Under normal circumstances, our skillful, willful offspring can bring us to the edge of insanity. Add to that an extra layer mountain of work/family/marriage/health/money/life-related crap, and it’s a short trip from tranquility to rage. I’ve only touched on my struggle with anger here a bit. It’s something I prefer to keep private because a) it’s painful, b) it’s frightening and c) it’s embarrassing. I’ve experienced a few moments of pure, unfiltered rage in my life, but for the most part have lived an existence of serene, repressed WASPyness. I’m sure being closeted for the first 26 years of my life didn’t help either.
Having a child has been similar to coming out, in that it opened up an entirely new level of emotion and experience that had lain dormant until that point. Upon declaring my sexuality nearly 20 years ago, I reflected that prior to that, my emotions always toed the line — a straight line, so to speak. Once I started dating and having sex and loving and breaking up and having my heart broken, it was the joyous and jarring roller coaster most people had embarked upon much earlier in life. So while I regretted those lost years and it certainly had its painful moments, I knew I was more alive than I ever had been — getting to live and be the way I was born to be.

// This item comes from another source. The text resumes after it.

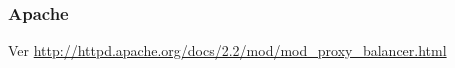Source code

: \subsubsection{Apache}
\label{soa:tecnologias:apache}

Ver \url{http://httpd.apache.org/docs/2.2/mod/mod_proxy_balancer.html}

My mantra upon becoming a dad has been “I’ve never felt so young, and I’ve never felt so old.”Different feelings and emotions than my coming out, yet similar levels of new extremes.
And recently it’s been a lot of downhill with me and my son. And not the “Wheee! This is thrilling!” kind of way. More of the “Oh my god, we’re out of control and I’m not sure the brakes are working!” variety. Scary stuff.

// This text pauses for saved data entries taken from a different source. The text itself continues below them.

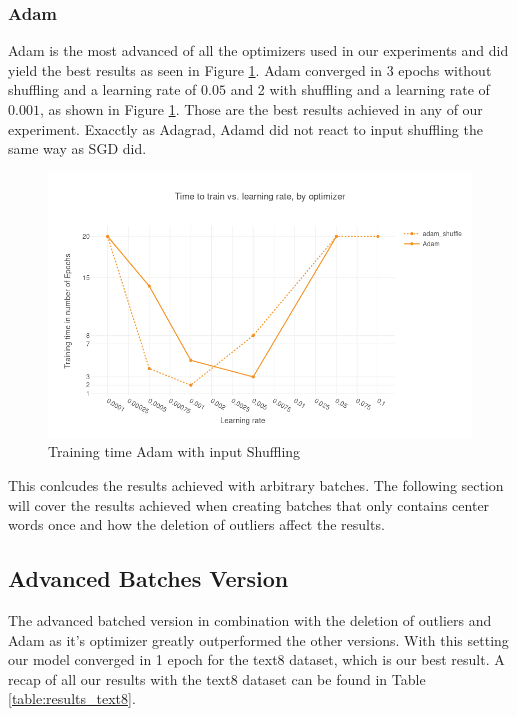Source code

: \subsubsection{Adam}
Adam is the most advanced of all the optimizers used in our experiments and did yield the best results as seen in Figure \ref{fig:results_adam_shuffle}. Adam converged in 3 epochs without shuffling and a learning rate of $0.05$ and 2 with shuffling and a learning rate of $0.001$, as shown in Figure \ref{fig:results_adam_shuffle}. Those are the best results achieved in any of our experiment. Exacctly as Adagrad, Adamd did not react to input shuffling the same way as SGD did.
\begin{figure}[h]
    \centering
            \includegraphics[scale=0.3]{images/results_adam_shuffle} 
    \caption{Training time Adam with input Shuffling}
    \label{fig:results_adam_shuffle}
\end{figure}

This conlcudes the results achieved with arbitrary batches. The following section will cover the results achieved when creating batches that only contains center words once and how the deletion of outliers affect the results. 

\subsection{Advanced Batches Version}
The advanced batched version in combination with the deletion of outliers and Adam as it's optimizer greatly outperformed the other versions. With this setting our model converged in 1 epoch for the text8 dataset, which is our best result. A recap of all our results with the text8 dataset can be found in Table \ref{table:results_text8}.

Truth be told, most of my stress right now is self-imposed. Taking on more of the world than I have the strength to, and losing my ability to support not only myself, but also the little boy in my care. The boy who himself is going through a cyclone of emotions, trying out new adventures, pushing limits, running back on occasion for comfort and encouragement. However, if I’m engrossed in my own crap, he feels shut out and out comes his button-pushing finger to demand my attention.

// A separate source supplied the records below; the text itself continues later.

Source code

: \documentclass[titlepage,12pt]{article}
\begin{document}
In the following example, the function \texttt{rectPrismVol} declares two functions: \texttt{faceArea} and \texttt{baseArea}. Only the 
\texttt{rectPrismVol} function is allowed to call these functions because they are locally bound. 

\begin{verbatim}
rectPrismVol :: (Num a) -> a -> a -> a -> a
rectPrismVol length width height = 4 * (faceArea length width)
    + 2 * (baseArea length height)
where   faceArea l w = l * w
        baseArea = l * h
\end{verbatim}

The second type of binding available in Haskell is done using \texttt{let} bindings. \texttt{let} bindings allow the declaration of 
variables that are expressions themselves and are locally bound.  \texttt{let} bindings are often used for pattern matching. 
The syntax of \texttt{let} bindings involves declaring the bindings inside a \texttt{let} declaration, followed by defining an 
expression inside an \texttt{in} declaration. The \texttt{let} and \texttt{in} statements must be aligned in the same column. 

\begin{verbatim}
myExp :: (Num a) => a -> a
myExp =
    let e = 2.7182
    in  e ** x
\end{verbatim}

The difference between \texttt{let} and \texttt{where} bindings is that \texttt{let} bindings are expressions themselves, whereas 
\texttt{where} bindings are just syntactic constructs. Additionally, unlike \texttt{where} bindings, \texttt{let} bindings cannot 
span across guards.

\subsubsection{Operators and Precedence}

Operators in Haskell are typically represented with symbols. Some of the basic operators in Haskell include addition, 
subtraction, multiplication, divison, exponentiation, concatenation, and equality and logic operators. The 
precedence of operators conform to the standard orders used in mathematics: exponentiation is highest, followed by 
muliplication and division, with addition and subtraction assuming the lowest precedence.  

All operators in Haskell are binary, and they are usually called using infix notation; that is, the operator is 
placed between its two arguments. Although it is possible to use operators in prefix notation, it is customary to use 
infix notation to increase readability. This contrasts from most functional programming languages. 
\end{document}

When I’m in this state, there’s not a lot I’m inspired to write about. There are no cute anecdotes or adorable Daddy/JJ selfies to share. No lessons learned or wisdom to impart.
The one thing that always brings me back is story time.
The moments prior to bedtime have become increasingly hectic, with JJ trying to expel every ounce of energy in his reserves while Papa or I try to cajole him into the bathtub, wrestle him into his PJs, get his teeth brushed, harass him into picking up his battlefield of toys. Yet once the teeth and the living room and the boy are clean, the books are chosen, and my son and I pick our favorite combination of stuffed animals to form our respective pillows, I find my redemption. As we lay back, side by side, staring up at the softly swaying mobile and the polka dot bubbles I painted so long ago, we are both still enough to be. His energy finally subsiding, my frustration finally easing. No multi-tasking — no phone-checking or dinner-making or laundry-folding while he’s playing or eating or bathing. Just me and him, on a down comforter surrounded by a nest of creatures.
I’ve found myself taking this precious moment to look at him and he looks back at me. I explain my reason for whatever thing I did that he didn’t like earlier in the evening. I apologize for anything I did or said that I regret. I assure him that I love him and we cuddle up and delve into a world of bears and pigs, superheroes and dinosaurs, daddies and papas and moons and drowsy children. I pull out my litany of silly voices, on occasion reading an entire story in cornball-dad operatic style.
Sometimes for the first time that day, I’m completely focused on him and the task at hand. Perhaps his stillness while I read is because of that, and not just because he’s sleepy.
And as we finish, he never complains, rarely asks for more than the allotted two books, and crawls under the covers. Often there are still the requests for water or to adjust the covers or to crack the door a little wider, but I try as hard as I can to hold onto the detente we reached as we journeyed through a story or two. I lean in for the loveliest of goodnight kisses and whisper in his ear that he’s my favorite boy in the whole wide world. And I’m reminding myself at the same time, thankful for story time and the peace and reconnection it brings. Thankful that it comes every night, washing away the noise and heat of the day. Calming my soul.